My perspective is that to some extent the BOAI definition per se is flawed. For 
this reason, I only refer to the BOAI vision of OA as unprecedented good, and 
no longer use the BOAI definition.

With respect to the OSI group below: the primary stakeholder group with respect 
to scholarly communication should be scholars. This is particularly true with 
respect to an issue like licensing. Whether derivatives are more harmful or 
helpful to the public or to advance scholarship is a question that requires 
serious thought and expert answers.

Research is needed, to consider for example the different types of potential 
derivatives and compare benefits and possible harms. To take the example of 
translations, facilitating user-generated automated translation services (like 
Google translate or Reverso) for personal use is a very different question from 
allowing anyone to do a translation and publish a work. The latter would appear 
to carry a much greater risk of the original author being mis-quoted due to 
poor translation.

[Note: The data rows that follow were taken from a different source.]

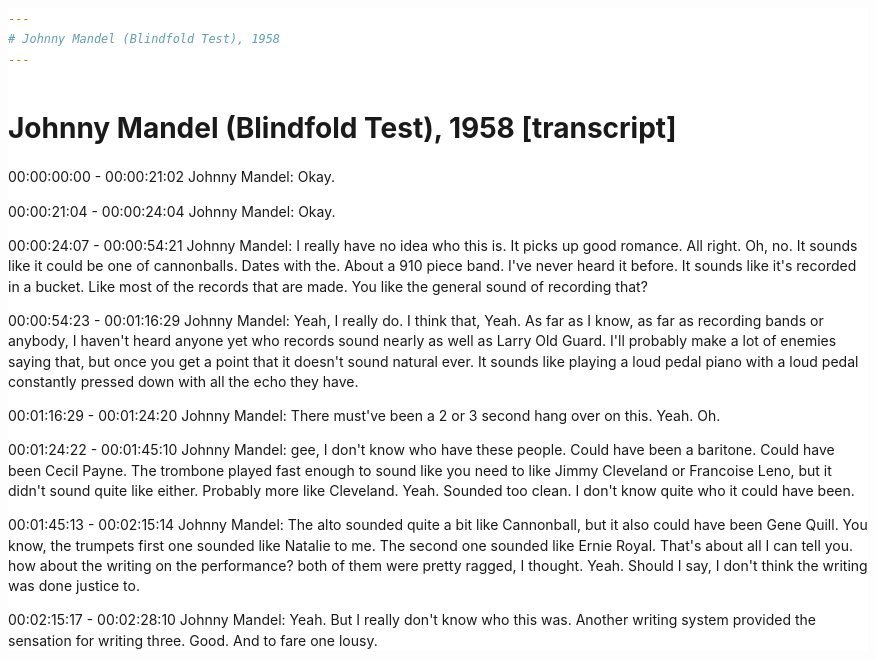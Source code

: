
 ```yaml
---
# Johnny Mandel (Blindfold Test), 1958 
---
```

# Johnny Mandel (Blindfold Test), 1958 [transcript]

00:00:00:00 - 00:00:21:02
Johnny Mandel:
Okay.


00:00:21:04 - 00:00:24:04
Johnny Mandel:
Okay.


00:00:24:07 - 00:00:54:21
Johnny Mandel:
I really have no idea who this is. It picks up good romance. All right. Oh, no. It sounds like it could be one of cannonballs. Dates with the. About a 910 piece band. I've never heard it before. It sounds like it's recorded in a bucket. Like most of the records that are made. You like the general sound of recording that?


00:00:54:23 - 00:01:16:29
Johnny Mandel:
Yeah, I really do. I think that, Yeah. As far as I know, as far as recording bands or anybody, I haven't heard anyone yet who records sound nearly as well as Larry Old Guard. I'll probably make a lot of enemies saying that, but once you get a point that it doesn't sound natural ever. It sounds like playing a loud pedal piano with a loud pedal constantly pressed down with all the echo they have.


00:01:16:29 - 00:01:24:20
Johnny Mandel:
There must've been a 2 or 3 second hang over on this. Yeah. Oh.


00:01:24:22 - 00:01:45:10
Johnny Mandel:
gee, I don't know who have these people. Could have been a baritone. Could have been Cecil Payne. The trombone played fast enough to sound like you need to like Jimmy Cleveland or Francoise Leno, but it didn't sound quite like either. Probably more like Cleveland. Yeah. Sounded too clean. I don't know quite who it could have been.


00:01:45:13 - 00:02:15:14
Johnny Mandel:
The alto sounded quite a bit like Cannonball, but it also could have been Gene Quill. You know, the trumpets first one sounded like Natalie to me. The second one sounded like Ernie Royal. That's about all I can tell you. how about the writing on the performance? both of them were pretty ragged, I thought. Yeah. Should I say, I don't think the writing was done justice to.


00:02:15:17 - 00:02:28:10
Johnny Mandel:
Yeah. But I really don't know who this was. Another writing system provided the sensation for writing three. Good. And to fare one lousy.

Permitting people to use automated tools to enlarge print or 
enable automated print-to-voice is a very different matter from taking the 
lightly funded play written by an arts scholar and creating a money-making 
movie without compensating the author.

I would think it obvious that the question of whether granting blanket 
permission to create derivatives of works describing surgical procedures is 
safe for downstream users (presumably surgeons working in other languages?)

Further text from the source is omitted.